Génomique, transcriptomique, l'essor des sciences en "-ique"

Chez les espèces d’élevage, la génomique a débuté dans les années 1990 avec l’élaboration de cartes de marqueurs génétiques répartis sur l’ensemble du génome, de banques de fragments d’ADN de différentes tailles permettant d’accéder à différentes régions du génome, de cartes comparées entre espèces. Au début des années 2000 l’évolution des technologies de séquençage et des méthodes bio-informatiques a permis d’acquérir des données de séquence de la fraction exprimée du génome (ou transcriptome), puis rapidement de séquencer des génomes entiers d’animaux de rente. Bien qu’encore très imparfaite, la séquence des génomes, accessible sur internet à la communauté internationale, ouvre des possibilités renouvelées pour la compréhension du vivant. Parmi les applications, notons la comparaison de séquences entre espèces et notamment son apport à l’analyse de l’évolution des espèces ; l’identification de polymorphismes de l’ADN entre différents individus de la même espèce et le génotypage rapide de nombreux animaux, rendue possible par les nouveaux outils de génotypage à haut débit comme les puces SNP ; l’analyse de l’expression du génome dans sa totalité grâce aux puces de transcriptome et les nouvelles méthodes d’analyses protéiques conduisant au protéome ; l’analyse du génome exprimé non codant et la découverte de nouveaux modes de régulation de l’expression des gènes (petits ARN, méthylation, épigénétique).

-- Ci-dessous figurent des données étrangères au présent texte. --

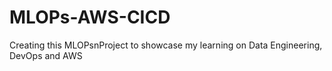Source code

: # MLOPs-AWS-CICD
Creating this MLOPsnProject to showcase my learning on Data Engineering, DevOps and AWS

Accès direct à la valeur génétique des animaux

Cette sélection génomique accélère le progrès génétique en se renseignant sur l’intérêt d’un reproducteur vis-à-vis de nouveaux caractères complexes tels que la fertilité, la résistance aux maladies ou la qualité des produits lait et viande. Cette révolution permet en outre de préserver la diversité génétique sur l’ensemble du génome qui n’est pas soumis à la sélection. Michel Cètre, éleveur d’une quarantaine de Montbeliarde et président de l’Union nationale des coopératives agricoles d’élevage et d’insémination animale, l’UNCEIA, témoigne : « Aujourd’hui, j’ai la capacité de connaître très précisément la valeur génétique de mes vaches en réalisant un génotypage de chacune. La génétique du troupeau progresse plus rapidement sur les caractères que je souhaite sélectionner. Le cheptel de demain s’adaptera à ces nouvelles techniques. Les techniques d’élevage vont évoluer, en repensant le mode d’alimentation, de conduite du troupeau...» La génomique et les sciences qui s’y rattachent s’emparent des nouveaux enjeux qui se présentent aux productions animales. Il s’agit en effet de leur insertion dans une agriculture durable, avec des animaux plus robustes voire résistants aux maladies, des animaux plus efficaces d’un point de vue digestif. Il s’agit aussi de répondre aux demandes sociétales nouvelles en matière de bien-être animal, d’impact environnemental, de qualité des produits. Pour Maurice Barbezant, ancien directeur de l’UNCEIA, « la recherche action s’est impliquée depuis le début, transférant naturellement connaissances et technologies à la filière élevage. On peut aujourd’hui sélectionner les caractères de faible héritabilité, en relation directe avec les besoins sociétaux, comme la qualité de la mamelle, la rusticité de l’animal… On élargit la biodiversité génétique des élevages, en explorant des familles génétiques auparavant laissées pour compte ».

La France en bonne position

La France se place en première ligne dans la compétition mondiale grâce aux recherches de l’Inra en matière d’équations de prédiction en sélection génomique de bovins laitiers et de bovins allaitants.